Apply stricter rate limiting to requests violating the policy.
Wikimedia's User-Agent policy specifically forbids using generic values for the User-Agent request header.
Apply stricter rate limiting to requests violating the policy.
Change 514017 had a related patch set uploaded (by Ema; owner: Ema):
[operations/puppet@production] cache_upload: return HTTP 403 to requests violating UA policy
Change 514017 merged by Ema:
[operations/puppet@production] cache_upload: return HTTP 403 to requests violating UA policy
For Tech News: Bots and other scripts that do not set an identifiable User-Agent may find their requests blocked until they identify themselves properly.
Not sure if it applies here, but please remember that we allow Api-User-Agent as an alternative to User-Agent for Javascript solutions.
We (Traffic) have decided to continue allowing requests violating the UA policy.

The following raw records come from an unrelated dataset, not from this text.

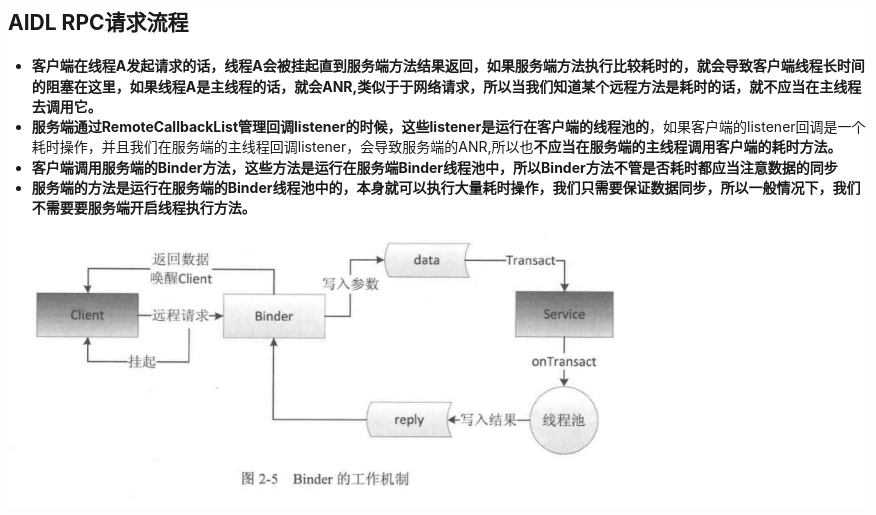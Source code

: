 ## AIDL RPC请求流程

- **客户端在线程A发起请求的话，线程A会被挂起直到服务端方法结果返回，如果服务端方法执行比较耗时的，就会导致客户端线程长时间的阻塞在这里，如果线程A是主线程的话，就会ANR,类似于于网络请求，所以当我们知道某个远程方法是耗时的话，就不应当在主线程去调用它。**
- **服务端通过RemoteCallbackList管理回调listener的时候，这些listener是运行在客户端的线程池的**，如果客户端的listener回调是一个耗时操作，并且我们在服务端的主线程回调listener，会导致服务端的ANR,所以也**不应当在服务端的主线程调用客户端的耗时方法。**
- **客户端调用服务端的Binder方法，这些方法是运行在服务端Binder线程池中，所以Binder方法不管是否耗时都应当注意数据的同步**
- **服务端的方法是运行在服务端的Binder线程池中的，本身就可以执行大量耗时操作，我们只需要保证数据同步，所以一般情况下，我们不需要要服务端开启线程执行方法。**

![Binder工作流程](./../../image-resources/ipc/Binder工作机制.png)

Instead of blocking them, we will apply stricter rate limiting to those.
Change 513596 had a related patch set uploaded (by Ema; owner: Ema):
[operations/puppet@production] varnish: cache_upload rate limit
Change 513596 merged by Ema:
[operations/puppet@production] varnish: cache_upload miss/pass rate limit
TechNews: I've added it to the upcoming edition with this edit, that will be frozen for translation in about 18 hours. Please amend it before then if needed. (And thank you @Legoktm for writing the initial version!). Cheers!
Even with the current rate limiting, some crawling are regularly causing issues, wasting precious SRE time.

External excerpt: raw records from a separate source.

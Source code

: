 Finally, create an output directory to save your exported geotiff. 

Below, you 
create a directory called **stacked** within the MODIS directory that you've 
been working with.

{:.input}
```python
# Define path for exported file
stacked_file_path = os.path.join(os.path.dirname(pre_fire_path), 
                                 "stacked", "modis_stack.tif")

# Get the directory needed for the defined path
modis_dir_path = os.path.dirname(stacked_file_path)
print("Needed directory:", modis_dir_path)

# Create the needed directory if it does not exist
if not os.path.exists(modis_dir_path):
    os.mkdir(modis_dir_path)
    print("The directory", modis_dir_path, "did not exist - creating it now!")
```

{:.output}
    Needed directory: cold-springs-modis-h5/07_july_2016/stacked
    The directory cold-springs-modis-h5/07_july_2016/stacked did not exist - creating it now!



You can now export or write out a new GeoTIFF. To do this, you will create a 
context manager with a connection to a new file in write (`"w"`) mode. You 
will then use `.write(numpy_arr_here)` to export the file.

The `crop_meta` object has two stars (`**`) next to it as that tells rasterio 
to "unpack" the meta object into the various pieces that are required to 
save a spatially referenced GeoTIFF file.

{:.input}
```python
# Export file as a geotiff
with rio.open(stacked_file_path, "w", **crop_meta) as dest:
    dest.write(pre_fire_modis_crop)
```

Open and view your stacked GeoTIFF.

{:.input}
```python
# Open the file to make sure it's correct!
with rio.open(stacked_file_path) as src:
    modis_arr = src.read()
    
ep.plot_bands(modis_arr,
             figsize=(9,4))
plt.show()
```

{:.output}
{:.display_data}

I'd like to revisit this task to be more strict on user agents, maybe progressively increasing the way we enforce our policy. For example:
A variant could be to only apply the above on the upload cluster, but the less exceptions the better
Agreed to all that, though I would not exempt WMCS because WMCS can generate significant amounts of traffic much faster by virtue of already being in the cluster and people using WMCS are generally Wikimedians who should be more familiar with our policies than someone who just wants to scrape wiki pages.
I would also add that after a DoS ~2 months ago I spent a while working on advertising the UA policy and our general API usage guidelines: [1], [2].